Two decent players rallying at modest speed, not missing many shots, can pretty easily each hit 17 balls per minute. I watched videos of me and Miikka rallying on YouTube and on both crosscourt forehands and backhands, that was our rate. We weren't killing the ball or ourselves. Just easy rallying. At that rate we'd have to rally for over two and a half hours for each of us to hit 2,700 shots.

My previous posts about hitting against a wall lead me to believe that a person rallying against a wall can hit at most about thirty balls per minute. For those exercises I was standing sort of close to the wall. At that rate a player would need to hit for about ninety minutes to hit 2,700 balls, but I think a more realistic number is 25 hits per minute. So to get to 2,700 hits against a wall, I think you should plan on hitting for about an hour and forty-five minutes. That's a lot of hitting. If you take breaks, tack those on to the hour and forty-five.

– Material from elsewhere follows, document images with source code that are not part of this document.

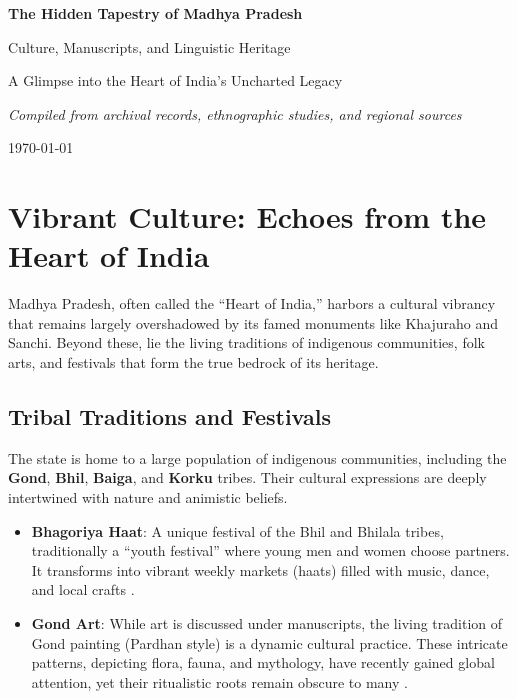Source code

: \documentclass{article}
\begin{document}
\begin{titlepage}
    \centering
    \vspace*{2cm}
    {\huge\bfseries\color{mpcolor} The Hidden Tapestry of Madhya Pradesh\par}
    \vspace{1cm}
    {\Large Culture, Manuscripts, and Linguistic Heritage\par}
    \vspace{2cm}
    {\large A Glimpse into the Heart of India's Uncharted Legacy\par}
    \vfill
    {\itshape Compiled from archival records, ethnographic studies, and regional sources\par}
    \vspace{0.5cm}
    \today
\end{titlepage}

\tableofcontents
\newpage

\section{Vibrant Culture: Echoes from the Heart of India}
Madhya Pradesh, often called the ``Heart of India,'' harbors a cultural vibrancy that remains largely overshadowed by its famed monuments like Khajuraho and Sanchi. Beyond these, lie the living traditions of indigenous communities, folk arts, and festivals that form the true bedrock of its heritage.

\subsection{Tribal Traditions and Festivals}
The state is home to a large population of indigenous communities, including the \textbf{Gond}, \textbf{Bhil}, \textbf{Baiga}, and \textbf{Korku} tribes. Their cultural expressions are deeply intertwined with nature and animistic beliefs.
\begin{itemize}[leftmargin=*]
    \item \textbf{Bhagoriya Haat}: A unique festival of the Bhil and Bhilala tribes, traditionally a ``youth festival'' where young men and women choose partners. It transforms into vibrant weekly markets (haats) filled with music, dance, and local crafts \cite{elwin1964}.
    \item \textbf{Gond Art}: While art is discussed under manuscripts, the living tradition of Gond painting (Pardhan style) is a dynamic cultural practice. These intricate patterns, depicting flora, fauna, and mythology, have recently gained global attention, yet their ritualistic roots remain obscure to many \cite{jain2011}.
\end{itemize}
\end{document}
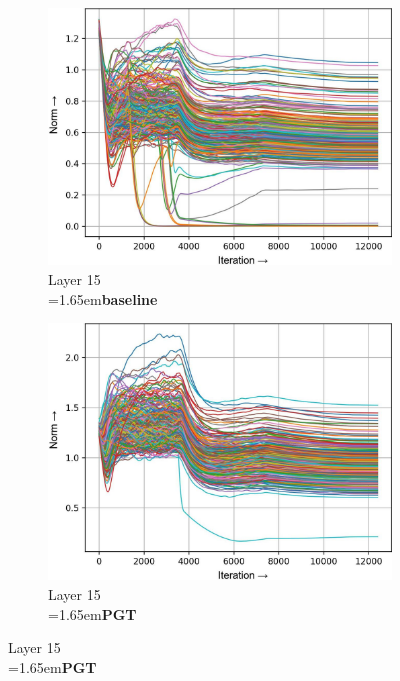 \documentclass[runningheads]{llncs}
\newcommand{\forceindentb}{\parindent=1.65em\indent\parindent=0pt\relax}
\begin{document}
\clearpage


\begin{figure}[h]
\centering

\begin{subfigure}[t]{0.34\textwidth}
\includegraphics[width=\textwidth]{trimmed/baseline-w-layer-5-3}
\caption{Layer 15\\ \forceindentb\textbf{baseline}}
\end{subfigure}
\begin{subfigure}[t]{0.34\textwidth}
\includegraphics[width=\textwidth]{trimmed/pgt-w-layer-5-3}
\caption{Layer 15\\ \forceindentb\textbf{PGT}}
\end{subfigure}


\end{figure}
\end{document}
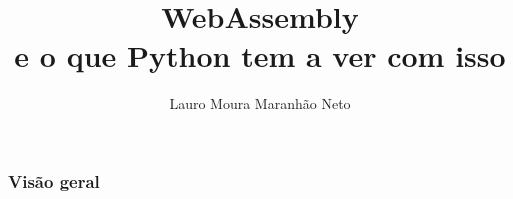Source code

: \documentclass[12pt,mathserif]{beamer}
\author{Lauro Moura Maranhão Neto}
\title{WebAssembly \\ e o que Python tem a ver com isso} %
\institute{Expertise Solutions}
\begin{document}
\begin{frame}
  \titlepage
\end{frame}


\begin{frame}
\frametitle{Visão geral}
\tableofcontents
\end{frame}


\end{document}
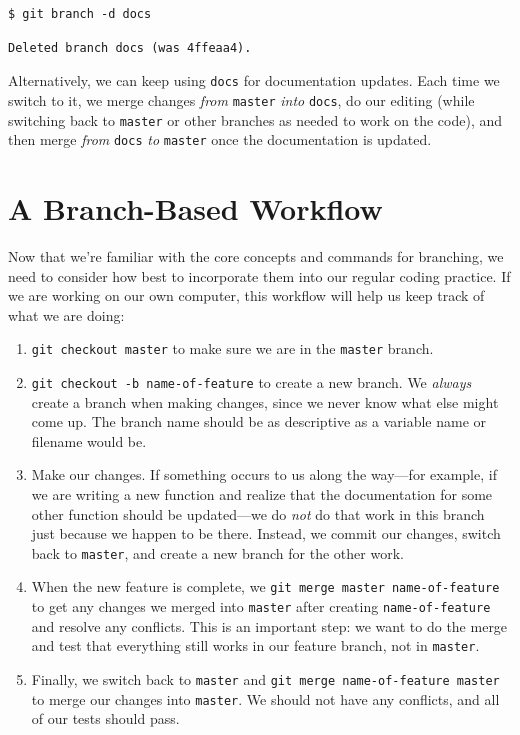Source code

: \documentclass[
]{krantz}
\begin{document}
\begin{verbatim}
$ git branch -d docs
\end{verbatim}

\begin{verbatim}
Deleted branch docs (was 4ffeaa4).
\end{verbatim}

Alternatively,
we can keep using \texttt{docs} for documentation updates.
Each time we switch to it,
we merge changes \emph{from} \texttt{master} \emph{into} \texttt{docs},
do our editing
(while switching back to \texttt{master} or other branches as needed
to work on the code),
and then merge \emph{from} \texttt{docs} \emph{to} \texttt{master}
once the documentation is updated.

\hypertarget{git-advanced-workflow}{%
\section{A Branch-Based Workflow}\label{git-advanced-workflow}}

Now that we're familiar with the core concepts and commands for branching,
we need to consider how best to incorporate them into our regular coding practice.
If we are working on our own computer,
this workflow will help us keep track of what we are doing:

\begin{enumerate}
\def\labelenumi{\arabic{enumi}.}
\item
  \texttt{git\ checkout\ master} to make sure we are in the \texttt{master} branch.
\item
  \texttt{git\ checkout\ -b\ name-of-feature} to create a new branch.
  We \emph{always} create a branch when making changes,
  since we never know what else might come up.
  The branch name should be as descriptive as a variable name or filename would be.
\item
  Make our changes.
  If something occurs to us along the way---for example,
  if we are writing a new function and realize that
  the documentation for some other function should be updated---we do \emph{not}
  do that work in this branch just because we happen to be there.
  Instead,
  we commit our changes,
  switch back to \texttt{master},
  and create a new branch for the other work.
\item
  When the new feature is complete,
  we \texttt{git\ merge\ master\ name-of-feature}
  to get any changes we merged into \texttt{master} after creating \texttt{name-of-feature}
  and resolve any conflicts.
  This is an important step:
  we want to do the merge and test that everything still works in our feature branch,
  not in \texttt{master}.
\item
  Finally,
  we switch back to \texttt{master} and \texttt{git\ merge\ name-of-feature\ master}
  to merge our changes into \texttt{master}.
  We should not have any conflicts,
  and all of our tests should pass.
\end{enumerate}
\end{document}
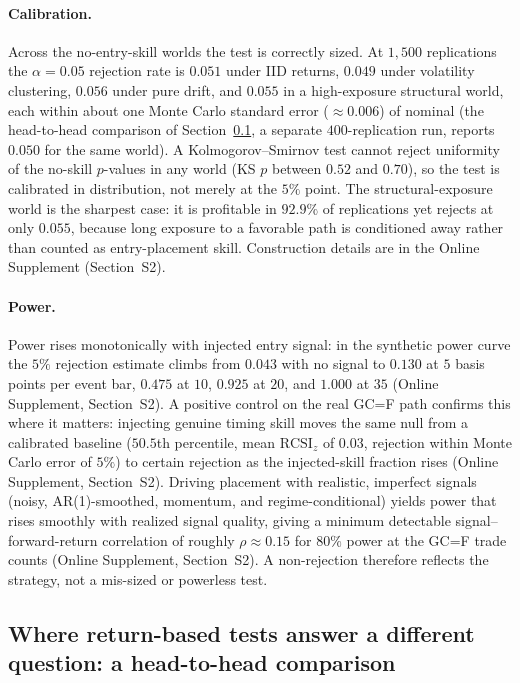 \documentclass[risks,article,submit,pdftex,oneauthor]{Definitions/mdpi}
\begin{document}
\paragraph{Calibration.} Across the no-entry-skill worlds the test is correctly sized. At $1{,}500$ replications the $\alpha=0.05$ rejection rate is $0.051$ under IID returns, $0.049$ under volatility clustering, $0.056$ under pure drift, and $0.055$ in a high-exposure structural world, each within about one Monte Carlo standard error ($\approx 0.006$) of nominal (the head-to-head comparison of Section~\ref{sec:competitor}, a separate $400$-replication run, reports $0.050$ for the same world). A Kolmogorov--Smirnov test cannot reject uniformity of the no-skill $p$-values in any world (KS $p$ between $0.52$ and $0.70$), so the test is calibrated in distribution, not merely at the $5\%$ point. The structural-exposure world is the sharpest case: it is profitable in $92.9\%$ of replications yet rejects at only $0.055$, because long exposure to a favorable path is conditioned away rather than counted as entry-placement skill. Construction details are in the Online Supplement (Section~S2).

\paragraph{Power.} Power rises monotonically with injected entry signal: in the synthetic power curve the $5\%$ rejection estimate climbs from $0.043$ with no signal to $0.130$ at $5$ basis points per event bar, $0.475$ at $10$, $0.925$ at $20$, and $1.000$ at $35$ (Online Supplement, Section~S2). A positive control on the real GC=F path confirms this where it matters: injecting genuine timing skill moves the same null from a calibrated baseline ($50.5$th percentile, mean $\mathrm{RCSI}_z$ of $0.03$, rejection within Monte Carlo error of $5\%$) to certain rejection as the injected-skill fraction rises (Online Supplement, Section~S2). Driving placement with realistic, imperfect signals (noisy, AR(1)-smoothed, momentum, and regime-conditional) yields power that rises smoothly with realized signal quality, giving a minimum detectable signal--forward-return correlation of roughly $\rho\approx0.15$ for $80\%$ power at the GC=F trade counts (Online Supplement, Section~S2). A non-rejection therefore reflects the strategy, not a mis-sized or powerless test.

\subsection{Where return-based tests answer a different question: a head-to-head comparison}
\label{sec:competitor}
\end{document}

Since a very well struck ground stroke takes at least a second to travel from baseline to baseline, if you set up a ball machine to feed you balls, I'll assume that you want to see the result of your previous shot before hitting the next one. So a ball machine practice session can't really do better than one shot every two seconds (one second to watch your first and one second for the next ball to get to you from the machine). Maybe by moving the machine closer to the net, like Mike Agassi did, you could cut that down to a shot every 1.5 seconds. Let's stick with the more realistic 2 seconds per shot. That means a player hitting on a ball machine can hit about thirty balls per minute. So young Andre, let's say, hitting a ball every two seconds, would need to hit for about an hour and a half to reach 2,700 hits per day.

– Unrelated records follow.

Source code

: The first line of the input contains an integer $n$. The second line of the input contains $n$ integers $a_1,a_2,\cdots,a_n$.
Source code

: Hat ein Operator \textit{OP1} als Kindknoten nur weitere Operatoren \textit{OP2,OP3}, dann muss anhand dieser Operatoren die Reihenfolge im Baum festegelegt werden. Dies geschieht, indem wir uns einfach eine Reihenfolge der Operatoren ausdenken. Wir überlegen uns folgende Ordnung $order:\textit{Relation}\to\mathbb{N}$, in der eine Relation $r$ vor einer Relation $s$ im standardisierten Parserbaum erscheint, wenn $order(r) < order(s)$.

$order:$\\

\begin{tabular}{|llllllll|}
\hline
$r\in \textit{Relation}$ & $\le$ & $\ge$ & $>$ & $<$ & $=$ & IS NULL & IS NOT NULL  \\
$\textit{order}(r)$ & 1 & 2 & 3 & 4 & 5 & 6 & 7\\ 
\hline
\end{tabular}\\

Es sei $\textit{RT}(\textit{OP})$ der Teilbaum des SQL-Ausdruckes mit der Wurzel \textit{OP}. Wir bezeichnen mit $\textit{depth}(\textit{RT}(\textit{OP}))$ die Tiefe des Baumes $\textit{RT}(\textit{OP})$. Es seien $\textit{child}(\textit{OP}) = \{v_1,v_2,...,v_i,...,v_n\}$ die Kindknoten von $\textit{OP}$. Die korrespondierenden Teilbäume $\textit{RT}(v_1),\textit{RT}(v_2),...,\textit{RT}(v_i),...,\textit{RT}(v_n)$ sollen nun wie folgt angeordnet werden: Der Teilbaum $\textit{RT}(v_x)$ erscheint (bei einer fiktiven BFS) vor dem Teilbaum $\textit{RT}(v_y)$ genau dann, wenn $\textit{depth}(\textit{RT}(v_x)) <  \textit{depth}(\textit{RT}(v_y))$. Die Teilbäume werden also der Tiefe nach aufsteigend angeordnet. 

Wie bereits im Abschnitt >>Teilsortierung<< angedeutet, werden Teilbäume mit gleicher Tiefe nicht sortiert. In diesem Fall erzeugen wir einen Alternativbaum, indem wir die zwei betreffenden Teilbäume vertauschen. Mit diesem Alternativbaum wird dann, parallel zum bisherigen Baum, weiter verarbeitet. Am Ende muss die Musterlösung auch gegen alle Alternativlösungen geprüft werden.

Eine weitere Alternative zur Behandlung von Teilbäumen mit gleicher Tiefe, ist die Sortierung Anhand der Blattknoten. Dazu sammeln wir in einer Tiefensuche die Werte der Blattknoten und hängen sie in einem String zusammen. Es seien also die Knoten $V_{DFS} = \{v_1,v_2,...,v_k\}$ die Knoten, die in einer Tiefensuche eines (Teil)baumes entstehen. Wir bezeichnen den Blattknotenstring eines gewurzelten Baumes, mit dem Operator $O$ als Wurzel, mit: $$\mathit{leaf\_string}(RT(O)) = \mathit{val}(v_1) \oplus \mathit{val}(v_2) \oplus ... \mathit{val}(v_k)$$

No wonder Mike Agassi chose the ball machine. That's pretty efficient, assuming you pay attention to where you're hitting the ball so you don't train bad habits and assuming you have somebody else pick up all those balls!! Since you don't have to pick up balls and reload the machine, maybe wall practice is the most efficient from a hits/minute standpoint.

What about match play? How many hits of the ball do you get if you play matches? The average set takes about thirty minutes and has roughly sixty points. The average singles point, being pretty generous, consists of about six hits. That's three per player. So each player hits one hundred and eighty shots per set. Since a set takes one half hour, double that for three hundred and sixty hits per hour per player. So to get to our goal of 2,700 shots per day, our aspiring tennis millionaire would need to play for about seven and a half hours each day.

That's a bit much.

If your goal is to get really good at hitting balls, then set up the ball machine or find a wall and start hitting. It's probably the most efficient way to hit a lot of balls.

If your goal is to become a good tennis player, though, or a good tournament match player, then you'll need to play tennis and play tournaments in addition to pounding balls against that machine or against that wall. Hitting the ball well is just one part of being a good tennis player.